### Work request
Count how many lines in the entries below hold "query". Only the number belongs in the answer.

### Supplied information
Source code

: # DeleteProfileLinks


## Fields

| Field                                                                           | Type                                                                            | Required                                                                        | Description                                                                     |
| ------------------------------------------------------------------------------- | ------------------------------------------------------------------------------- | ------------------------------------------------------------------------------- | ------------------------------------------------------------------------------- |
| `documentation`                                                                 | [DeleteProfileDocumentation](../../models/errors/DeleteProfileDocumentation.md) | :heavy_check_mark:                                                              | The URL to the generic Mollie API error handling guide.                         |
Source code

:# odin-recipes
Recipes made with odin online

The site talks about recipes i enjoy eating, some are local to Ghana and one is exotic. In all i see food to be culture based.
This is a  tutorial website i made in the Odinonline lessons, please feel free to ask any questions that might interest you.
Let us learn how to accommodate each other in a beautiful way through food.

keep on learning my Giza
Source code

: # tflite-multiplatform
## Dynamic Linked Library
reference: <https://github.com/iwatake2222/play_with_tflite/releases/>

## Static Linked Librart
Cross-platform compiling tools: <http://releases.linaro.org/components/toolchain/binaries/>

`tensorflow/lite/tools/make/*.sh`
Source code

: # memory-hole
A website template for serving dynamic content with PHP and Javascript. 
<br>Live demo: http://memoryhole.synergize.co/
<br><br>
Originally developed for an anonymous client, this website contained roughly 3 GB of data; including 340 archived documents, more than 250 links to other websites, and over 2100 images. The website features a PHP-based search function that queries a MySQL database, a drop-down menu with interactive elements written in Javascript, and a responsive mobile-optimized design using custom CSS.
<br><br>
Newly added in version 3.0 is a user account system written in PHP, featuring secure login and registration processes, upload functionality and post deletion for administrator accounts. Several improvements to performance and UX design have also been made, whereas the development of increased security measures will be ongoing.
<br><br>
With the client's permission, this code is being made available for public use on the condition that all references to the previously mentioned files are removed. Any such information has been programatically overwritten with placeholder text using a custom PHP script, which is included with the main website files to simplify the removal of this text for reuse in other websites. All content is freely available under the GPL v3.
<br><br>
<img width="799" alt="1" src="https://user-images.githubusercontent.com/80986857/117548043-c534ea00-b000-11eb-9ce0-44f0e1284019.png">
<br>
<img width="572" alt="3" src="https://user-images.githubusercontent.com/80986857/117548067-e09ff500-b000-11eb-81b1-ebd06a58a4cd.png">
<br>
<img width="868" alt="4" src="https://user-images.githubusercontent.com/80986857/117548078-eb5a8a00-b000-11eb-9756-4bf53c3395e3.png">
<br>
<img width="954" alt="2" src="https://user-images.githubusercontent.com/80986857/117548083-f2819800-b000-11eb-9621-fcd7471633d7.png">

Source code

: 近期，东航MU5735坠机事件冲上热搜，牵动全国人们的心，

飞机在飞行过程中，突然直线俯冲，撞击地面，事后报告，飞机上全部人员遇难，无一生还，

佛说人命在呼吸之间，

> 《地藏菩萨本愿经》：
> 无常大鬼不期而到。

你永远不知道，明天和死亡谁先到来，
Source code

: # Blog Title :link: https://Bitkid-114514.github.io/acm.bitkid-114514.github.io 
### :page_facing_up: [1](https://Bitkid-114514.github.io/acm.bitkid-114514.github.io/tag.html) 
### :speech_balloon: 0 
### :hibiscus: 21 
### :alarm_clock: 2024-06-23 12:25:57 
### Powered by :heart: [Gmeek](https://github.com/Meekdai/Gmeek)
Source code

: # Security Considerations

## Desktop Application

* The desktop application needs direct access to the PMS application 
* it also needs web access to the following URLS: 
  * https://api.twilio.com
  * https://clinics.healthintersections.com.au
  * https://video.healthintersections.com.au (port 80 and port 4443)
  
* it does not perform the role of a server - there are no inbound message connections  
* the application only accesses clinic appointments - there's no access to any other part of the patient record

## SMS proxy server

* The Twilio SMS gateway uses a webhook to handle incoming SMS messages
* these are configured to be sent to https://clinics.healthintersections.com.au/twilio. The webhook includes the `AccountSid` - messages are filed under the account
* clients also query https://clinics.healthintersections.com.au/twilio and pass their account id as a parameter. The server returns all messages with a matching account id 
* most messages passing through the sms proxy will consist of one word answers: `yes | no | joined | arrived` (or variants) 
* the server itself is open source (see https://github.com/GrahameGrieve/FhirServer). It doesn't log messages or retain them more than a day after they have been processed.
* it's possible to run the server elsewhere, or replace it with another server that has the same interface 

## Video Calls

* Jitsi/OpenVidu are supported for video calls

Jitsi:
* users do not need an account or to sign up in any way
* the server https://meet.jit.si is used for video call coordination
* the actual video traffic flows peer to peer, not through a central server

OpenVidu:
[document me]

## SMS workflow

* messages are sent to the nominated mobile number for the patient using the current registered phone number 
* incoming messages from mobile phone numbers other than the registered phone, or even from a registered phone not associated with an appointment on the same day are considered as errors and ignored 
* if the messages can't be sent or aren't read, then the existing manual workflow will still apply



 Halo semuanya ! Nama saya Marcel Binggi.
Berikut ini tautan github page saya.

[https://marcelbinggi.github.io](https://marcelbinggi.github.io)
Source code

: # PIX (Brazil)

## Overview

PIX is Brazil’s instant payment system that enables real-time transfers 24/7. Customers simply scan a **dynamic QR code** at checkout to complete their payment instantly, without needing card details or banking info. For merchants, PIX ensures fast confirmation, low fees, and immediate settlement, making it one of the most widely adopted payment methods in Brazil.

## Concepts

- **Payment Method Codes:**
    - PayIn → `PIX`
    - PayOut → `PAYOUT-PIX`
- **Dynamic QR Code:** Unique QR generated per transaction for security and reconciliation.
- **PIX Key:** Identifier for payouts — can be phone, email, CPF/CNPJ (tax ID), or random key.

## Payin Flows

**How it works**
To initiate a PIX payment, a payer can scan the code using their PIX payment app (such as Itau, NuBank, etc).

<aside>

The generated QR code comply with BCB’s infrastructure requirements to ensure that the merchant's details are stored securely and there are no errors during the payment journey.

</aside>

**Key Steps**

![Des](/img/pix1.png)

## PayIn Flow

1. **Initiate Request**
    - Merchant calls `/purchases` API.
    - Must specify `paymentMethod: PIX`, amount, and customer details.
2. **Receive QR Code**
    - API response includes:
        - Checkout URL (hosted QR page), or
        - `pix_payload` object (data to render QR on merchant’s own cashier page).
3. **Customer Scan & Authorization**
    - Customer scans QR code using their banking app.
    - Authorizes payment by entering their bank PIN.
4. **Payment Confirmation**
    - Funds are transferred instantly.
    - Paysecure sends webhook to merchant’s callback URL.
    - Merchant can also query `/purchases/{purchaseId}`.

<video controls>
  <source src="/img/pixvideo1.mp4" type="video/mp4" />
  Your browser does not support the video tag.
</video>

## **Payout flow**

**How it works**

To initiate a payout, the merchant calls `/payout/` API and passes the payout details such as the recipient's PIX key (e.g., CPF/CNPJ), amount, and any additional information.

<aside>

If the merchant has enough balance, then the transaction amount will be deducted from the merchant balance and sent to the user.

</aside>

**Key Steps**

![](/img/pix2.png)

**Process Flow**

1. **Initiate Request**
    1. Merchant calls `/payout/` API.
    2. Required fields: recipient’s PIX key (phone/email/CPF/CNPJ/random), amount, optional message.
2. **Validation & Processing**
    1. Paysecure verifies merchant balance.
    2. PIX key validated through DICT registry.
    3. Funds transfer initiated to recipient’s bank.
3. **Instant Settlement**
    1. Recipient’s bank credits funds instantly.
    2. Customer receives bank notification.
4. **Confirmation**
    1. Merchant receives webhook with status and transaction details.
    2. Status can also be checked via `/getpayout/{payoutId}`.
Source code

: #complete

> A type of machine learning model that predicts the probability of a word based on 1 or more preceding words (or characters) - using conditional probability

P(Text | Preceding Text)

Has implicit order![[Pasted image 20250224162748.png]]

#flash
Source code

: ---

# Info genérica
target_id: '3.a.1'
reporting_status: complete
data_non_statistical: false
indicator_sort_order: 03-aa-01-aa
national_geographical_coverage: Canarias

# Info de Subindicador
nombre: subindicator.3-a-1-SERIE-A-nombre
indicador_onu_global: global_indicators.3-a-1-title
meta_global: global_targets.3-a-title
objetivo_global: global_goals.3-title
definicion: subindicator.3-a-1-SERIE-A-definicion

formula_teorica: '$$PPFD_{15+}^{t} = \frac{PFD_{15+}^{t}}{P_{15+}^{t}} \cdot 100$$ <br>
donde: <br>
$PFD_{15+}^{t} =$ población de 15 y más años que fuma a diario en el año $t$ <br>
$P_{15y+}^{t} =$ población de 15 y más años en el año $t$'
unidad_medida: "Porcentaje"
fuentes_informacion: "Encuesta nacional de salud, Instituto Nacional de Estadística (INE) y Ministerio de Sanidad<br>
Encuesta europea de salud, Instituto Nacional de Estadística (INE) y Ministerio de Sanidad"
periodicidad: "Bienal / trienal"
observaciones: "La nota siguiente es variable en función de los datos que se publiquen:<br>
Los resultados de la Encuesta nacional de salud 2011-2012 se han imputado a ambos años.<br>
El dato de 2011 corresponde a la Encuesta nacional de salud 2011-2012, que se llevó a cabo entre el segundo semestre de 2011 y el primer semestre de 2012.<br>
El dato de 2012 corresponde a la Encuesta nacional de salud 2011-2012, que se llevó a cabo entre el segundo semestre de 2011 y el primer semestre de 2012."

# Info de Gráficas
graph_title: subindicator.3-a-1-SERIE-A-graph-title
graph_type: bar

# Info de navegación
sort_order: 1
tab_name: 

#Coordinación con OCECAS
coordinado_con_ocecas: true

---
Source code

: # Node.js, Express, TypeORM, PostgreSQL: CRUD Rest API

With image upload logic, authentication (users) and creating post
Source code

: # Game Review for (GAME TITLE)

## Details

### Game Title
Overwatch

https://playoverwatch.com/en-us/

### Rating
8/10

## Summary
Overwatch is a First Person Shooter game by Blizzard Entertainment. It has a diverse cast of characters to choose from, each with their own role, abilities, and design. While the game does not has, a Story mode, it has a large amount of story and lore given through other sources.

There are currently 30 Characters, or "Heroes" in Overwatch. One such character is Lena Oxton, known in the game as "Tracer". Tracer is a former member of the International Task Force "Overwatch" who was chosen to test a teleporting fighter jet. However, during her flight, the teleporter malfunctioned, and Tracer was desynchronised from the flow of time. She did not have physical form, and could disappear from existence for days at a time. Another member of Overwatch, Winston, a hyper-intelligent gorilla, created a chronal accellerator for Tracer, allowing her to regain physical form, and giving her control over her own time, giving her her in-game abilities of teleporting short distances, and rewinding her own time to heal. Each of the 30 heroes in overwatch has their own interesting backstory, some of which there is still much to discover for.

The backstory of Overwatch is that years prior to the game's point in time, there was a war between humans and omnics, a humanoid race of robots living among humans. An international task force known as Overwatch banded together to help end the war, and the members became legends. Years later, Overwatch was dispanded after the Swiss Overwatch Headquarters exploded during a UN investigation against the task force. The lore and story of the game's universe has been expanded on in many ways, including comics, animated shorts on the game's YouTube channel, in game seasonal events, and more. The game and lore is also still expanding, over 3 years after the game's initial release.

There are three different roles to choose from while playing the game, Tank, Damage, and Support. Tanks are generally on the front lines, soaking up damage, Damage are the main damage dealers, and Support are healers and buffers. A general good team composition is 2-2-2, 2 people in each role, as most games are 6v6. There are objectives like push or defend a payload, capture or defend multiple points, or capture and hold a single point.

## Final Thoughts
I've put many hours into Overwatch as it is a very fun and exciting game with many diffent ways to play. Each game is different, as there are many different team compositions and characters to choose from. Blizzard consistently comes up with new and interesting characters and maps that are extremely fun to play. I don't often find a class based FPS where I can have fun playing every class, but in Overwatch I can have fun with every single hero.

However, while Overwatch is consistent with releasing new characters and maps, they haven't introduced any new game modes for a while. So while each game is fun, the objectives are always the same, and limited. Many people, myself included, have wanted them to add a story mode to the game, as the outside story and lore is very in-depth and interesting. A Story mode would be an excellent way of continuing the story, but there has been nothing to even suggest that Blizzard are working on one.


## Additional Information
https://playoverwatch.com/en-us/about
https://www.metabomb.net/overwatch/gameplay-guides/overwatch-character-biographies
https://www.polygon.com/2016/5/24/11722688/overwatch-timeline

### Response for this exercise
2